La Cour détermine ensuite que la migration dans les sols de l’Immeuble ne peut être assimilée à un «rejet» de contaminants. En effet, le Tribunal est d’avis que l’interdiction de contaminer prévue à la loi ne s’applique pas à une personne propriétaire d’un terrain à partir duquel des contaminants ont migré et qui n’est pas l’auteure du rejet initial. Selon les faits, CT ne pouvait donc être responsable du rejet initial d’hydrocarbures, la preuve ayant démontré que la contamination du Site datait de plusieurs années avant son acquisition.

CT n’ayant commis aucune faute et n’ayant pas contrevenu aux dispositions ci-dessus évoquées, le Tribunal conclut que sa responsabilité en vertu de l’article 1457 du Code civil du Québec ne peut être retenue.

ISTOCK PAR BARTCO

LA MIGRATION DE CONTAMINANTS DANS LES SOLS DE L’IMMEUBLE CONSTITUE-T-ELLE UN TROUBLE DE VOISINAGE IMPOSANT À CT DE LUI REMBOURSER LES COÛTS DE DÉCONTAMINATION?

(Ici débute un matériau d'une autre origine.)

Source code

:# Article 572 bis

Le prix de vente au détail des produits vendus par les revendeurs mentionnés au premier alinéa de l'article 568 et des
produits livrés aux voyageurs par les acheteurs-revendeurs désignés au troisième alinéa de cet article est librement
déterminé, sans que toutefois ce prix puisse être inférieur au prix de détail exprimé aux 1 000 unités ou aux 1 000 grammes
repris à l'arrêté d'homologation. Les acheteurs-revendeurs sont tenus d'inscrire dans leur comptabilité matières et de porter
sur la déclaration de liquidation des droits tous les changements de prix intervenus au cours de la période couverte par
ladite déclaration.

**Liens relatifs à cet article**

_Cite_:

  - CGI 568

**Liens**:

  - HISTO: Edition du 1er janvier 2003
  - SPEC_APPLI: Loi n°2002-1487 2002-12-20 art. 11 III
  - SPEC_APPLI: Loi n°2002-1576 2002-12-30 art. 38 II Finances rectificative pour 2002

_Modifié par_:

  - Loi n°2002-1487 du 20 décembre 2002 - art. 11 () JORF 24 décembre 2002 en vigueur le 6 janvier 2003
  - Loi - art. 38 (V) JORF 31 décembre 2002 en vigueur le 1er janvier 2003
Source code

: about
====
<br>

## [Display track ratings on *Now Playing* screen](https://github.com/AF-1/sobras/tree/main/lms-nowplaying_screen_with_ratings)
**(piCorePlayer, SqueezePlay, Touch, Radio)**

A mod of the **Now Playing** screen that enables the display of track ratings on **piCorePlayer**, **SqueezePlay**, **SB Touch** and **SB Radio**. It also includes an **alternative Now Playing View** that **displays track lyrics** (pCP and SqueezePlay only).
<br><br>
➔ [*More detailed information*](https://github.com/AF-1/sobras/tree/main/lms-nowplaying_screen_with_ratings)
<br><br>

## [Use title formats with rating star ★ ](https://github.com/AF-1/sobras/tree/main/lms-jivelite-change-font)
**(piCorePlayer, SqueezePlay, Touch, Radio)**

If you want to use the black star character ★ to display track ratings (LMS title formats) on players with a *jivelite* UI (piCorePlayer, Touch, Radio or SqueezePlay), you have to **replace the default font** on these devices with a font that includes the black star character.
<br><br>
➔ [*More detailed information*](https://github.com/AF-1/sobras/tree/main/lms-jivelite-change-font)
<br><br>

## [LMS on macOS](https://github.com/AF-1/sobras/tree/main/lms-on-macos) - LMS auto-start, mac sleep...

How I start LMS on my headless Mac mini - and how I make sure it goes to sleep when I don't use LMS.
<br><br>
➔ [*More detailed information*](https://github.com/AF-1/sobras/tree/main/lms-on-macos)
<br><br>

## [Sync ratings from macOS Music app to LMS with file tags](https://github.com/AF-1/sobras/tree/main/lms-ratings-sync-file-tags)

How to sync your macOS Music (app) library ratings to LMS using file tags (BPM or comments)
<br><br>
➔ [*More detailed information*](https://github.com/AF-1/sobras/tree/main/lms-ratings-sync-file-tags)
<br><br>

En date de l’audience, CT avait déjà réhabilité les sols au critère «B» avec les autorisations requises. Il a donc respecté l’encadrement législatif relatif à la décontamination des sols de l’Immeuble. Pour occasionner un trouble de voisinage, il faut avoir excédé, dans le contexte, le seuil de tolérance des inconvénients normaux qui doivent être supportés. Cela doit être analysé de manière objective. Une personne qui décide de vivre à proximité d’une source d’inconvénients connue accepte, dans une certaine mesure, les inconvénients normaux de l’environnement où elle s’établit. Ici, la station-service était déjà en exploitation au moment où la Société a acheté l’Immeuble, et cette dernière aurait dû envisager le risque de migration de contamination dans les sols. Or, aucune étude de caractérisation des sols n’a été faite. Ce fait et divers autres aspects du comportement de la Société conduisent le Tribunal à conclure qu’il n’y a pas trouble de voisinage anormal.

LA SOCIÉTÉ EST-ELLE EN DROIT D’EXIGER LA RÉHABILITATION COMPLÈTE DES SOLS?

La méthode préconisée par CT a causé moins d’inconvénients et était appropriée dans les circonstances même si elle laissait des résidus de contamination. Les tribunaux ont déjà reconnu qu’une demande de décontamination complète d’un terrain est une exigence excessive. La Société n’a pas non plus établi que les sols décontaminés par CT ne pourraient pas être conservés sur l’Immeuble. Il n’y a donc pas lieu d’accorder une décontamination au critère «A», d’autant plus que rien ne démontre que ce critère était atteint au moment de l’achat de l’Immeuble.

En conséquence, la Cour rejette la demande de la Société.